2010/03/25

Movie Doubles - 'Fantastic Mr. Fox' & 'The Blind Side'

The Family As Project


I got asked about the myth of the family after I posted my movie double on 'The Hurt Locker' and 'Revolutionary Road'. As in, I guess, "tell me of movie examples where this myth is operating!" A quick look through some stuff I've watched recently turned up 'Fantastic Mr. Fox' and last night I watched 'The Blind Side' which ultimately is nothing less than the myth of the family writ large.

The family is emphasised greatly in Hollywood cinema because affirming the family allows it to affirm other socially normative things, from heterosexuality to gender roles to social status and subsequent acceptable interactions. Quite often, Hollywood betrays the illusion that America is a class-less society when compared to the old world, only to write in the privileges of wealth.

Takeshi Kitano opined in one of his columns in Japan that America is a society that sells lottery tickets to its own citizens, and the name of the lottery ticket is 'The American Dream'. He suspected that American society might go on the brink of revolution when they found out how unlikely the said dream was. One could contend that the recent 'Tea Party' activism is a sign that this is already happening. The point of this is that the socially normative function of reaffirming the myth of the family is in effect a very important part of the American ideological control over its own population.

So, that's why it's important to see the con as it comes, so to speak. The con is always in the pitch, and what American films like to pitch is the formation of families.

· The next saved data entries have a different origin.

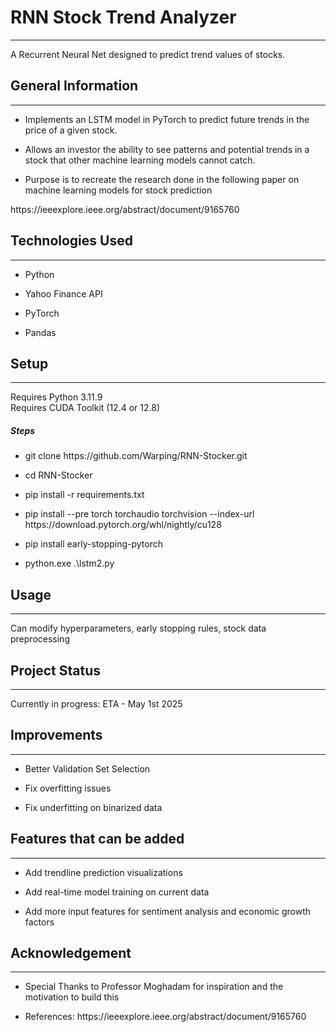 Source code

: <h1>RNN Stock Trend Analyzer</h1>
<hr><p>A Recurrent Neural Net designed to predict trend values of stocks.</p><h2>General Information</h2>
<hr><ul>
<li>Implements an LSTM model in PyTorch to predict future trends in the price of a given stock.</li>
</ul><ul>
<li>Allows an investor the ability to see patterns and potential trends in a stock that other machine learning models cannot catch.</li>
</ul><ul>
<li>Purpose is to recreate the research done in the following paper on machine learning models for stock prediction</li>
</ul>
<p>https://ieeexplore.ieee.org/abstract/document/9165760</p><h2>Technologies Used</h2>
<hr><ul>
<li>Python</li>
</ul><ul>
<li>Yahoo Finance API</li>
</ul><ul>
<li>PyTorch</li>
</ul><ul>
<li>Pandas</li>
</ul><h2>Setup</h2>
<hr><p>Requires Python 3.11.9<br>
Requires CUDA Toolkit (12.4 or 12.8)</p><h5>Steps</h5><ul>
<li>git clone https://github.com/Warping/RNN-Stocker.git</li>
</ul><ul>
<li>cd RNN-Stocker</li>
</ul><ul>
<li>pip install -r requirements.txt</li>
</ul><ul>
<li>pip install --pre torch torchaudio torchvision --index-url https://download.pytorch.org/whl/nightly/cu128</li>
</ul><ul>
<li>pip install early-stopping-pytorch</li>
</ul><ul>
<li>python.exe .\lstm2.py</li>
</ul><h2>Usage</h2>
<hr><p>Can modify hyperparameters, early stopping rules, stock data preprocessing</p><h2>Project Status</h2>
<hr><p>Currently in progress: ETA - May 1st 2025</p><h2>Improvements</h2>
<hr><ul>
<li>Better Validation Set Selection</li>
</ul><ul>
<li>Fix overfitting issues</li>
</ul><ul>
<li>Fix underfitting on binarized data</li>
</ul><h2>Features that can be added</h2>
<hr><ul>
<li>Add trendline prediction visualizations</li>
</ul><ul>
<li>Add real-time model training on current data</li>
</ul><ul>
<li>Add more input features for sentiment analysis and economic growth factors</li>
</ul><h2>Acknowledgement</h2>
<hr><ul>
<li>Special Thanks to Professor Moghadam for inspiration and the motivation to build this</li>
</ul><ul>
<li>References: https://ieeexplore.ieee.org/abstract/document/9165760</li>
</ul>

What Kind Of Family Is That Anyway?

'Fantastic Mr. Fox' actually kicks off with the courtship of Mr. and Mrs. Fox, as voiced by George Clooney (this man is in everything good lately. How does he do that?) and Meryl Streep. The family expands when they have a son, and they take in Mr. Fox's nephew. Mr. Fox's partner in crime, Opossum is recruited into the family fabric. Once the conflict sets in with the human farmers, Mr. Fox's family expands to loosely include Badgers and field mice and other assorted creatures who have been flushed out of their habitat. By the end of the film, Mr. Fox is toasting quite a menagerie of animals as part of his family.In doing so, he and his wife accept everybody.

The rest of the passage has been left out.